Podsumowując ten wątek rozważań należy wyrazić przekonanie, że w świetle przepisów polskiego Kodeksu postępowania karnego regułą jest, iż w wypadku przejęcia do wykonania orzeczeń sądów państw obcych skazujących na karę izolacyjną (przejęcie skazanych, skazań, kar), sąd polski przeprowadza pełną procedurę dostosowawczą i zgodnie z art. 611c § 2 k.p.k. stosuje odpowiednio przepis art. 114 § 4 k.k., co oznacza nakaz uwzględnienia różnic między uregulowaniami obu współpracujących państw na korzyść skazanego. To rozwiązanie występuje m.in. w art. 9 – 11 Konwencji Strasburskiej, która upoważnia do przyjęcia takich rozwiązań, w ramach których kara wykonywana w państwie wykonania w dalszym ciągu, względnie przekształcana przez sąd państwa wykonania, może być zredukowana do najwyższego zagrożenia przewidzianego w tym państwie, o ile orzeczono ją w państwie skazania w wyższym wymiarze. Należy natomiast podkreślić, że przepisy art. 607s § 4 i art. 607t § 2 k.p.k., które stosowane są wyłącznie w sytuacjach procesowych w nich przewidzianych, a dotyczących funkcjonowania europejskiego nakazu aresztowania, mają charakter leges speciales wobec powyższych uregulowań. Wyjątkowość unormowania przewidzianego w tych przepisach sprowadza się do tego, że procedura exequatur ograniczona jest jedynie do określenia kwalifikacji prawnej czynów według prawa polskiego a sąd jest związany wymiarem orzeczonej kary.
3. Także powyższą konkluzją można byłoby zakończyć proces wykładni ustawy, gdyby nie dodatkowe uwikłanie interpretacyjne wynikające z faktu uregulowania procedury exequatur przepisami traktatów międzynarodowych i obowiązujących w prawie polskim reguł kolizyjnych.

Zauważyć trzeba, że zgodnie z art. 615 § 2 k.p.k., zamieszczonym w Rozdziale 67, Dziale XIII Kodeksu postępowania karnego, przepisów tego działu nie stosuje się, jeżeli umowa międzynarodowa, której Rzeczypospolita Polska jest stroną, albo akt prawny regulujący działanie międzynarodowego trybunału karnego, stanowi inaczej.
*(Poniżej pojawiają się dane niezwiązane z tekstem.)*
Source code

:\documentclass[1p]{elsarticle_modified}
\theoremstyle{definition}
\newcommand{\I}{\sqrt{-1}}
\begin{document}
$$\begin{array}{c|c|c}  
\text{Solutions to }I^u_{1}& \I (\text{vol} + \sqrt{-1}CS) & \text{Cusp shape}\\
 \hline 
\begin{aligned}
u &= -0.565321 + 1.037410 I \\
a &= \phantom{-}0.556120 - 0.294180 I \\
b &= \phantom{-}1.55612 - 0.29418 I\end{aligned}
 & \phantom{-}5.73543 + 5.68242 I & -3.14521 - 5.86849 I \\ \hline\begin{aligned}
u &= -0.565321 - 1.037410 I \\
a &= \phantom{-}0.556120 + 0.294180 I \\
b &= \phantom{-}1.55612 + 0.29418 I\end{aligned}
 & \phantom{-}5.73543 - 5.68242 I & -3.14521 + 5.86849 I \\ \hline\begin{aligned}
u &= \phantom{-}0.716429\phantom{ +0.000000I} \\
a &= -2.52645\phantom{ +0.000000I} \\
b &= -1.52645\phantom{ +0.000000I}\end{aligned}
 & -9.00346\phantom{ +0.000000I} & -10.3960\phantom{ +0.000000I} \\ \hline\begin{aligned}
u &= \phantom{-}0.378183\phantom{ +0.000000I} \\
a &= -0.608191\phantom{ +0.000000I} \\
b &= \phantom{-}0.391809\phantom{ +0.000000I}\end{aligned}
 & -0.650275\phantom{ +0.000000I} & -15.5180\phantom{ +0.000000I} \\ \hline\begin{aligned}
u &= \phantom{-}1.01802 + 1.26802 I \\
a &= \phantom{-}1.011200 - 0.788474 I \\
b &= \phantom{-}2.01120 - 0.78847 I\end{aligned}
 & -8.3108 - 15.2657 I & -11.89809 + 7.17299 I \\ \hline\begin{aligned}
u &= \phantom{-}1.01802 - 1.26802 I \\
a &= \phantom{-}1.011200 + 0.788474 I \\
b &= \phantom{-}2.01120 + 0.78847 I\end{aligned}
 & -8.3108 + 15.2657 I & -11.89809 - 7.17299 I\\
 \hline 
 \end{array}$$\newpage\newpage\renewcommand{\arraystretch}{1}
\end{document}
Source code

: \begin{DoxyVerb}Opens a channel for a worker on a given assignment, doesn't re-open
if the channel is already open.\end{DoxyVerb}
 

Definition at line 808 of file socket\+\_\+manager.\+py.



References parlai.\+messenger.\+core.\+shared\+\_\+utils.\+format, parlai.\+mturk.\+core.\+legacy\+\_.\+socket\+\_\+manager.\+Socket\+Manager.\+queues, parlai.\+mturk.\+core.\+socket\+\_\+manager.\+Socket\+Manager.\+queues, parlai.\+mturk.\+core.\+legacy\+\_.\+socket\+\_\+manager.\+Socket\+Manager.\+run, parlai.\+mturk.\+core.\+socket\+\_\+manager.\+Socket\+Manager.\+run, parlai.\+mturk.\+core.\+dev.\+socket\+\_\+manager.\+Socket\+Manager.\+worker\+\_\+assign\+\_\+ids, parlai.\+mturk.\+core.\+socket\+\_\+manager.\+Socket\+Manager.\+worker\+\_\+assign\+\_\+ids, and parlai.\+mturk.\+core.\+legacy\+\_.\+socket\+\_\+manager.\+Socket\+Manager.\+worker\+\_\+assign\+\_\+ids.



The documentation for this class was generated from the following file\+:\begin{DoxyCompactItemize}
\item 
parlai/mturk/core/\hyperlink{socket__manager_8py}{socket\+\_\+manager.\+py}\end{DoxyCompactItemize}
Obowiązywanie tej reguły nakazuje rozważyć, czy w omawianej sytuacji procesowej znajdują zastosowanie przepisy Konwencji Strasburskiej wiążącej zarówno Polskę, jak i Wielką Brytanię, a nie przepisy art. 607t § 2 w związku z art. 607s § 4 k.p.k. W konsekwencji zastosowania przepisów tej Konwencji można by przyjąć, że kara pozbawienia wolności orzeczona przez Sąd Koronny w E. powinna być jednak zredukowana do maksymalnego zagrożenia karnego przewidzianego przez prawo polskie na podstawie procedur przewidzianych w art. 9 – 11 Konwencji Strasburskiej.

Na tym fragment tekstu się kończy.